Nicolas Letourneux (30 April 1640 - 28 November 1686) was a French preacher and ascetical writer of Jansenistic tendencies.

Letourneux was born at Rouen. His parents were poor, but the talents he displayed at an early age attracted the attention of some wealthy benefactors, whose assistance enabled him to study the humanities at the Jesuit College in Paris, and later philosophy at the Collège des Grassins. To Jean Hersant, his teacher at the latter institution, may be traced his Jansenistic views. Ordained priest at Rouen in 1662, he served for some years as curate there. About 1670 he removed to Paris, became closely associated with the Port-Royalists, and began to cultivate Jansenistic asceticism. He exchanged his soutane for a coarse grey robe and abstained from celebrating Mass, to expiate in this manner what he esteemed his guilt in having accepted ordination at so early an age (22).

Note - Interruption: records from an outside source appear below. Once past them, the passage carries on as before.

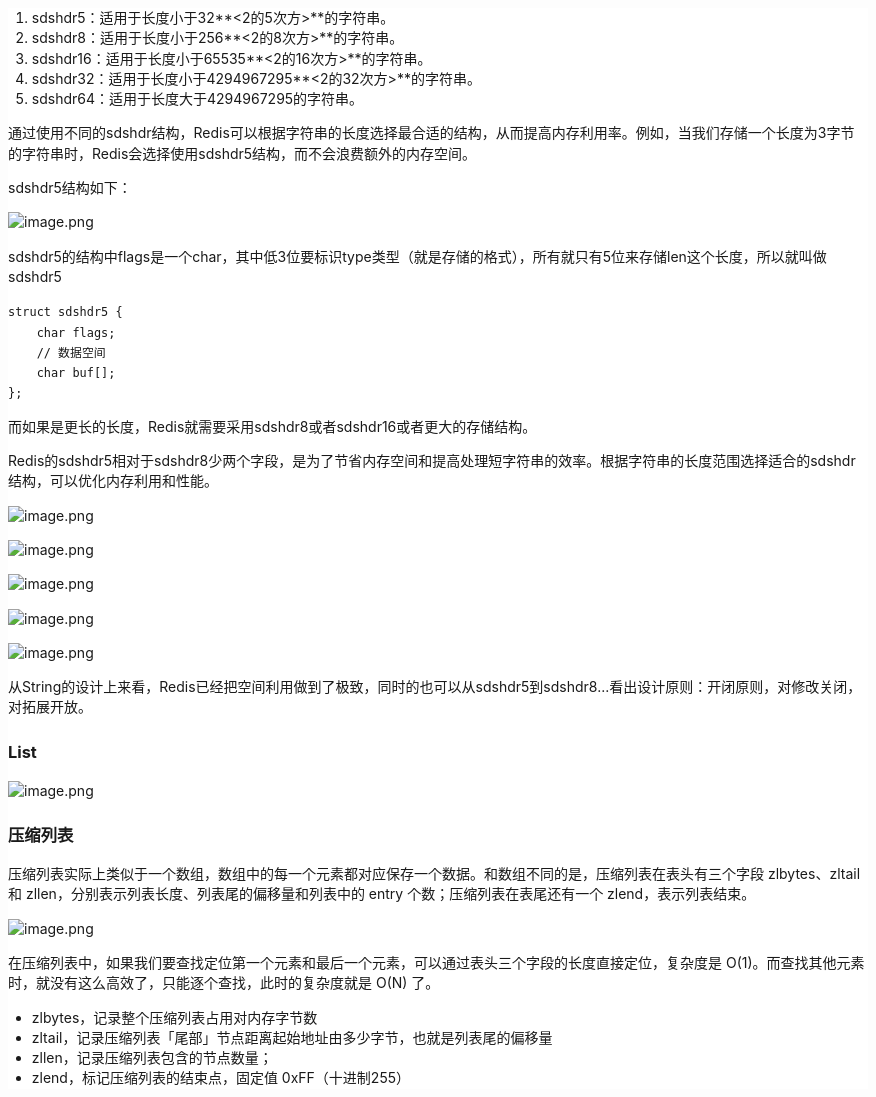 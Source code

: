 1. sdshdr5：适用于长度小于32**<2的5次方>**的字符串。
2. sdshdr8：适用于长度小于256**<2的8次方>**的字符串。
3. sdshdr16：适用于长度小于65535**<2的16次方>**的字符串。
4. sdshdr32：适用于长度小于4294967295**<2的32次方>**的字符串。
5. sdshdr64：适用于长度大于4294967295的字符串。

通过使用不同的sdshdr结构，Redis可以根据字符串的长度选择最合适的结构，从而提高内存利用率。例如，当我们存储一个长度为3字节的字符串时，Redis会选择使用sdshdr5结构，而不会浪费额外的内存空间。

sdshdr5结构如下：

![image.png](https://fynotefile.oss-cn-zhangjiakou.aliyuncs.com/fynote/fyfile/5983/1691981125026/db7fda14b0e74479bf260230b9c9d425.png)

sdshdr5的结构中flags是一个char，其中低3位要标识type类型（就是存储的格式），所有就只有5位来存储len这个长度，所以就叫做sdshdr5

```
struct sdshdr5 {
    char flags; 
    // 数据空间
    char buf[];
};

```

而如果是更长的长度，Redis就需要采用sdshdr8或者sdshdr16或者更大的存储结构。

Redis的sdshdr5相对于sdshdr8少两个字段，是为了节省内存空间和提高处理短字符串的效率。根据字符串的长度范围选择适合的sdshdr结构，可以优化内存利用和性能。

![image.png](https://fynotefile.oss-cn-zhangjiakou.aliyuncs.com/fynote/fyfile/5983/1691981125026/cf47afd2dc1c4b08965b12c21a36d76e.png)

![image.png](https://fynotefile.oss-cn-zhangjiakou.aliyuncs.com/fynote/fyfile/5983/1691981125026/348e52bebd7a4c7dbd8e03a692515d67.png)

![image.png](https://fynotefile.oss-cn-zhangjiakou.aliyuncs.com/fynote/fyfile/5983/1691981125026/426b0547b7fb46a5a032688d114d7553.png)

![image.png](https://fynotefile.oss-cn-zhangjiakou.aliyuncs.com/fynote/fyfile/5983/1691981125026/9d3de4a64478427e991ee498d283b2f1.png)

![image.png](https://fynotefile.oss-cn-zhangjiakou.aliyuncs.com/fynote/fyfile/5983/1691981125026/ce80d340d9c745a0a760f6b8db243c00.png)

从String的设计上来看，Redis已经把空间利用做到了极致，同时的也可以从sdshdr5到sdshdr8...看出设计原则：开闭原则，对修改关闭，对拓展开放。

### List

![image.png](https://fynotefile.oss-cn-zhangjiakou.aliyuncs.com/fynote/fyfile/5983/1692340041074/d4dc3d3a0ef74c228294b9ebeb782354.png)

### 压缩列表

压缩列表实际上类似于一个数组，数组中的每一个元素都对应保存一个数据。和数组不同的是，压缩列表在表头有三个字段 zlbytes、zltail 和 zllen，分别表示列表长度、列表尾的偏移量和列表中的 entry 个数；压缩列表在表尾还有一个 zlend，表示列表结束。

![image.png](https://fynotefile.oss-cn-zhangjiakou.aliyuncs.com/fynote/fyfile/5983/1699863678019/b66f6d3f946e4fa5b90be3fc545f1bda.png)

在压缩列表中，如果我们要查找定位第一个元素和最后一个元素，可以通过表头三个字段的长度直接定位，复杂度是 O(1)。而查找其他元素时，就没有这么高效了，只能逐个查找，此时的复杂度就是 O(N) 了。

* zlbytes，记录整个压缩列表占用对内存字节数
* zltail，记录压缩列表「尾部」节点距离起始地址由多少字节，也就是列表尾的偏移量
* zllen，记录压缩列表包含的节点数量；
* zlend，标记压缩列表的结束点，固定值 0xFF（十进制255）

His intercourse with Lemaître restored him to more orthodox Catholic views; returning to pastoral duties, he acted as chaplain at the Collège des Grassins. His sermons at various Paris churches quickly placed him in the front rank of the preachers of his day, and in 1675 his work on the text Martha, Martha, thou art careful (Luke, x, 41) won the Balzac prize for eloquence awarded by the French Academy. In such esteem was he held by his spiritual superiors that François de Harlay de Champvallon appointed him, in 1679, temporary confessor of the nuns of Port-Royal, and also a member of the archiepiscopal commission for the emendation of the Breviary. His relations with the leading Jansenists, however, soon awakened distrust, and he found it necessary to retire, in 1682, to the Priory of Villiers-sur-Fère, a benefice granted him by his patron, Jacques-Nicolas Colbert. In this retirement he devoted the remainder of his life to his ascetical compositions. He died in Paris.

==Principal writings==
- Histoire de la vie de Jesus-Christ (about 1673)
- Le catéchisme de la pénitence (1676)
- L'Année chrétienne, ou les Messes des Dimanches, Féries et Fêtes de toute l'année, en latin et en français, avec l'explication des Epîtres et des Evangiles et un abrégé de la Vie des Saints, dont on fait l'Office. Of this work Letourneux wrote nine volumes, and two were added by the Belgian Jansenist, Ruth d'Ans. Six volumes were published before 1686, when they were condemned for their Jansenistic views. The work was placed on the Index Librorum Prohibitorum on 7 Sept., 1695.
- Principes et règles de la vie chrétienne (Paris, 1688)
- Explication littéraire et morale de l'épître de S. Paul aux Romains (Paris, 1695)
- Bréviaire Romain en latin et français (4 vols., Paris, 1687), condemned by the archiepiscopal authorities as heretical and for containing innovation contrary to the spirit and practice of the Catholic Church. The episcopal ban was subsequently removed, and the work was never placed on the Roman Index.